With loose ties like this, we are perhaps five or six connections from everyone else on the planet, or so it seems. The Internet makes it seem all that much closer. I hadn’t thought about Roggen in quite a long time – there was nothing to occasion the thought. But one quick Google search and there he is, mentioned in a New York Times piece on the Westinghouse Science competition, still at Cardozo, at least at the time this piece was written 10 years ago. Ironically, it was my graduating class that produced the overall winner of the Westinghouse prize, Nina Tabachnik, the first girl to do so. Nina was fourth in my graduating class. I was fifth. (The school had so many students it was run on split session. That graduating class had in excess of 1150 students.) Loose connections are begat from others that are a little tighter.

* * * * *

A different New York Times piece from a few days back set me off for some reason. As it turns out I wasn’t the only one upset by this piece. At core is the issue of whether theorizing gets too far out in front of any potential data to confirm or refute the theoretical arguments. When I was a grad student in the late1970s, theory was definitely King in the Economics profession. (This comical depiction of the Econ clan, written by a serious economist, makes the point forcefully.) At a New Year’s Eve party I attended, with some economists present, I spent some time talking to a rather well known econometrician who argued that economic theory is dead. Real economics deals with data.
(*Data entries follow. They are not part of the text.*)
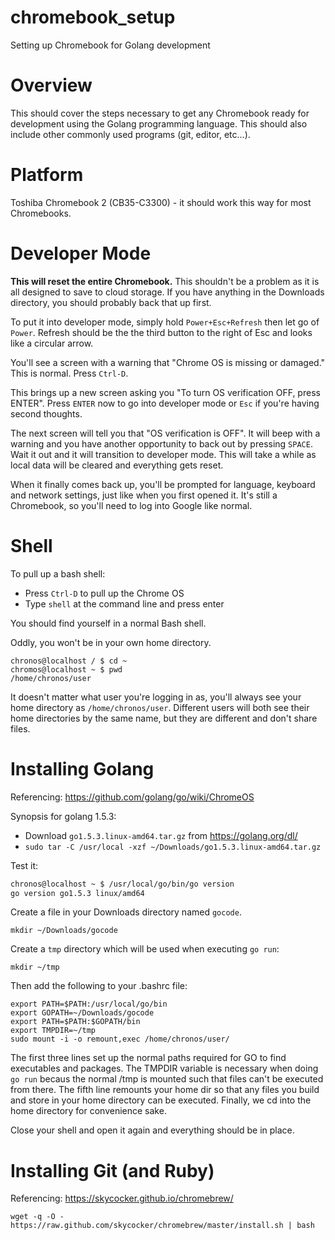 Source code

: # chromebook_setup
Setting up Chromebook for Golang development

# Overview
This should cover the steps necessary to get any Chromebook ready for development using the Golang programming language.  This should also include other commonly used programs (git, editor, etc...).

# Platform
Toshiba Chromebook 2 (CB35-C3300) - it should work this way for most Chromebooks.

# Developer Mode
**This will reset the entire Chromebook.**  This shouldn't be a problem as it is all designed to save to cloud storage.  If you have anything in the Downloads directory, you should probably back that up first.

To put it into developer mode, simply hold `Power+Esc+Refresh` then let go of `Power`.  Refresh should be the the third button to the right of Esc and looks like a circular arrow.

You'll see a screen with a warning that "Chrome OS is missing or damaged."  This is normal.  Press `Ctrl-D`.

This brings up a new screen asking you "To turn OS verification OFF, press ENTER".  Press `ENTER` now to go into developer mode or `Esc` if you're having second thoughts.

The next screen will tell you that "OS verification is OFF".  It will beep with a warning and you have another opportunity to back out by pressing `SPACE`.  Wait it out and it will transition to developer mode.  This will take a while as local data will be cleared and everything gets reset.

When it finally comes back up, you'll be prompted for language, keyboard and network settings, just like when you first opened it.  It's still a Chromebook, so you'll need to log into Google like normal.

# Shell
To pull up a bash shell:
* Press `Ctrl-D` to pull up the Chrome OS
* Type `shell` at the command line and press enter

You should find yourself in a normal Bash shell.  

Oddly, you won't be in your own home directory.

```
chronos@localhost / $ cd ~
chromos@localhost ~ $ pwd
/home/chronos/user
```
It doesn't matter what user you're logging in as, you'll always see your home directory as `/home/chronos/user`.  Different users will both see their home directories by the same name, but they are different and don't share files.

# Installing Golang
Referencing: https://github.com/golang/go/wiki/ChromeOS

Synopsis for golang 1.5.3:
* Download `go1.5.3.linux-amd64.tar.gz` from https://golang.org/dl/
* ```sudo tar -C /usr/local -xzf ~/Downloads/go1.5.3.linux-amd64.tar.gz```

Test it:
```bash
chronos@localhost ~ $ /usr/local/go/bin/go version
go version go1.5.3 linux/amd64
```

Create a file in your Downloads directory named `gocode`.
```
mkdir ~/Downloads/gocode
```

Create a `tmp` directory which will be used when executing `go run`:
```
mkdir ~/tmp
```

Then add the following to your .bashrc file:
```
export PATH=$PATH:/usr/local/go/bin
export GOPATH=~/Downloads/gocode
export PATH=$PATH:$GOPATH/bin
export TMPDIR=~/tmp
sudo mount -i -o remount,exec /home/chronos/user/
```
The first three lines set up the normal paths required for GO to find executables and packages.  The TMPDIR variable is necessary when doing `go run` becaus the normal /tmp is mounted such that files can't be executed from there.  The fifth line remounts your home dir so that any files you build and store in your home directory can be executed.  Finally, we cd into the home directory for convenience sake.

Close your shell and open it again and everything should be in place.

# Installing Git (and Ruby)
Referencing: https://skycocker.github.io/chromebrew/

```
wget -q -O - https://raw.github.com/skycocker/chromebrew/master/install.sh | bash
```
I have gone through my own personal metamorphosis in thinking about economic theory. I was trained as a theorist. That training prized rigor in the analysis and generality of the results and the regimen encouraged the student to think very hard about a problem, often for quite a long period of time. But at about the time I became aware of learning technology I started to become disillusioned with economic theory, in parts because the results were so disappointing. Theoretical economics has very little predicative power about what we can observe. General equilibrium theory admits almost anything as an excess demand correspondence; the restrictions are extremely weak. Game theory is no better. The Folk Theorem of repeated games says that any individually rational outcome can obtain, so much for economic determinism. And on the normative front, things don’t fare better. Arrow’s theorem, a gigantic result particularly at the time it emerged, tells us there is no foolproof way to make a social choice. The Gibbard-Satterthwaite theorem gives the strategic analog – there is no dominant strategy mechanism that can bring about efficient public good allocation. The dismal science is, unfortunately, just that.

* * * * *

Here’s a bit on information literacy trivia before I get into my subject. The full quip from which I stole the title of this post reads as follows.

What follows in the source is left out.